In one example, disclosed is a method for treatment of a well, the method including: locating a treatment tool in a well; setting an activation tool in the well; placing a treatment; unsetting the activation tool; and where the treatment tool includes: a body having an inner bore therethrough, an inner surface of the body formed by the inner bore, and an outer surface; at least one treatment port disposed on the outer surface of the tool, providing fluid communication between the inner bore the outer surface; means for selectively isolating the inner bore from the outer surface, the means for selectively isolating the inner bore comprising a sliding sleeve disposed within the inner bore, the inner sliding sleeve positioned in a closed position or open position with respect to the at least one treatment port; means for maintaining the inner sliding sleeve in an open position; and means for maintaining the inner sliding sleeve in a closed position.
In one example of the method, the treatment tool further includes a means for isolating, the means comprising an annular chamber between inner surface of the body and an outer surface of the sliding inner sleeve, the chamber in isolation from the inner bore and the outer surface. In one example, the annular chamber is a constant volume chamber when the inner sliding sleeve is in any position.

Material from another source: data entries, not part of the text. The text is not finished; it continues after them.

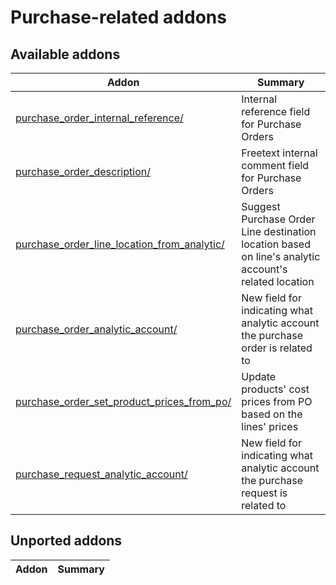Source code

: Purchase-related addons
=======================

[//]: # (addons)

Available addons
----------------
**Addon** | **Summary**
--- | ---
[purchase_order_internal_reference/](purchase_order_internal_reference/) | Internal reference field for Purchase Orders
[purchase_order_description/](purchase_order_description/) | Freetext internal comment field for Purchase Orders
[purchase_order_line_location_from_analytic/](purchase_order_line_location_from_analytic/) | Suggest Purchase Order Line destination location based on line's analytic account's related location
[purchase_order_analytic_account/](purchase_order_analytic_account/) | New field for indicating what analytic account the purchase order is related to
[purchase_order_set_product_prices_from_po/](purchase_order_set_product_prices_from_po/) | Update products' cost prices from PO based on the lines' prices
[purchase_request_analytic_account/](purchase_request_analytic_account/) | New field for indicating what analytic account the purchase request is related to


Unported addons
----------------
**Addon** | **Summary**
--- | ---
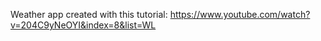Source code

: Weather app created with this tutorial: https://www.youtube.com/watch?v=204C9yNeOYI&index=8&list=WL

In one example, disclosed is a method for treatment of a well, the method including: locating a treatment tool in a well, the treatment tool having a treatment port and a cover over the treatment port; setting an activation tool in the well; placing a treatment, including applying pressure to rupture cover; unsetting the activation tool.
In one example, disclosed is a method for treatment of a well, the method including: locating a treatment tool in a well, the treatment tool having a treatment port and a dissolvable cover over the treatment port; setting an activation tool in the well; placing a dissolving fluid across the cover; placing a treatment; unsetting the activation tool.
In one example, disclosed is a method for treatment of a well, the method including: locating a treatment tool in a well; setting an activation tool in the well; placing a treatment; unsetting the activation tool; and where the treatment tool comprises: a body having an inner bore therethrough, an inner surface of the body formed by the inner bore, and an outer surface; at least one treatment port disposed on the outer surface of the tool, providing fluid communication between the inner bore the outer surface; means for selectively isolating the inner bore from the outer surface, the means for selectively isolating the inner bore comprising a sliding sleeve disposed within the inner bore, the inner sliding sleeve positioned in a closed position or open position with respect to the at least one treatment port; means for maintaining the inner sliding sleeve in an open position; means for maintaining the inner sliding sleeve in a closed position; means for isolating, the means comprising an annular chamber between inner surface of the body and an outer surface of the sliding inner sleeve, the chamber in isolation from the inner bore and the outer surface; and means for repeatably placing the inner sliding sleeve in an open or closed position, the means comprising a collet disposed around the outer surface of the sliding sleeve and a receiving groove disposed on the inner surface of the body. In one example, the annular chamber is a constant volume chamber when the inner sliding sleeve is in any position.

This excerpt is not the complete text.